Death must be entered into in one way or another. If we had truly died with Christ we should be morally severed from everything here; yet we should carry out every duty better than ever, because we should be solely dependent on Christ.
No one can understand eternal life until he is in it, I mean, until he is enjoying it. With most Christians what is sought is not to live with Christ where He is, but to obtain His help where we are. Both are ours, but while the greater leads to the lesser, the lesser does not include the greater.
I remark that some do not accept in faith the death of Christ. They speak of His sufferings; suffering is not in itself death; death is the termination of the being. “Though we have known Christ after the flesh, yet now henceforth know we him no more” (2 Corinthians 5: 16). One who dwells on the ‘passion’ of Christ does not really apprehend the great consequence of His death.

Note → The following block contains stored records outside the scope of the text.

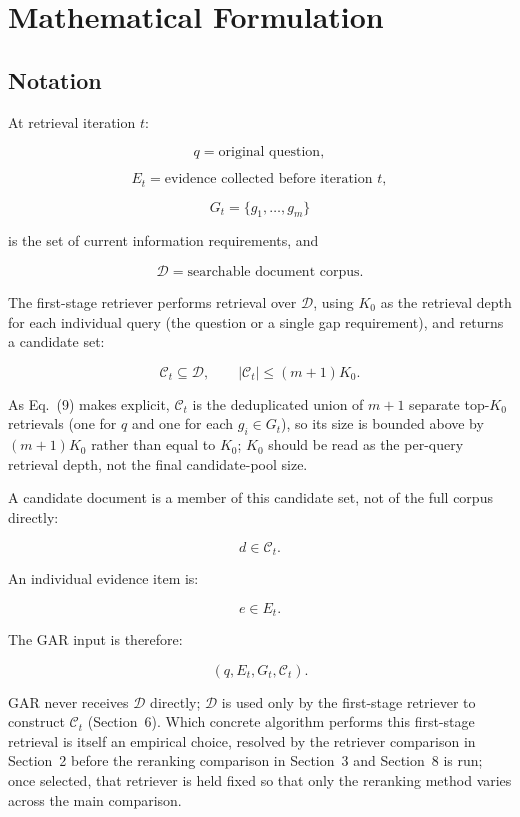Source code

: \documentclass[11pt,a4paper]{article}
\begin{document}
\section{Mathematical Formulation}

\subsection{Notation}

At retrieval iteration $t$:

\[
q=\text{original question},
\]

\[
E_t=\text{evidence collected before iteration }t,
\]

\[
G_t=\{g_1,\ldots,g_m\}
\]

is the set of current information requirements, and

\[
\mathcal{D}=\text{searchable document corpus}.
\]

The first-stage retriever performs retrieval over $\mathcal{D}$, using $K_0$ as the retrieval depth for each individual query (the question or a single gap requirement), and returns a candidate set:

\[
\mathcal{C}_t\subseteq \mathcal{D},
\qquad
|\mathcal{C}_t|\le (m+1)K_0.
\]

As Eq.~(9) makes explicit, $\mathcal{C}_t$ is the deduplicated union of $m+1$ separate top-$K_0$ retrievals (one for $q$ and one for each $g_i\in G_t$), so its size is bounded above by $(m+1)K_0$ rather than equal to $K_0$; $K_0$ should be read as the per-query retrieval depth, not the final candidate-pool size.

A candidate document is a member of this candidate set, not of the full corpus directly:

\[
d\in\mathcal{C}_t.
\]

An individual evidence item is:

\[
e\in E_t.
\]

The GAR input is therefore:

\[
\boxed{(q,E_t,G_t,\mathcal{C}_t)}.
\]

GAR never receives $\mathcal{D}$ directly; $\mathcal{D}$ is used only by the first-stage retriever to construct $\mathcal{C}_t$ (Section~6). Which concrete algorithm performs this first-stage retrieval is itself an empirical choice, resolved by the retriever comparison in Section~2 before the reranking comparison in Section~3 and Section~8 is run; once selected, that retriever is held fixed so that only the reranking method varies across the main comparison.
\end{document}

It is deeply interesting and affecting to notice the different ways by which the Lord leads His people into death. Yet it is to disclose to the heart the light of the resurrection morning. Of ourselves we are entitled to nothing but death hence everything else is pure favour. We are to be always praising. In Christ we are set up again, even here, in an entirely new way. While entitled to nothing on Adam’s side, we are in Christ in the full favour of God, and have therefore the promise of this life, and that which is to come. Eternal life is for us in [p. 245] a new sphere and has new joys, and hence the fulness of it is future, but now we “lay hold” on it, and it is ours because we are in Christ and He is in us.
I am in many ways indebted to you, but I like to be indebted to those who love me for the Lord’s sake. I know that your services, however great, do not exhaust your love, but in a way express it.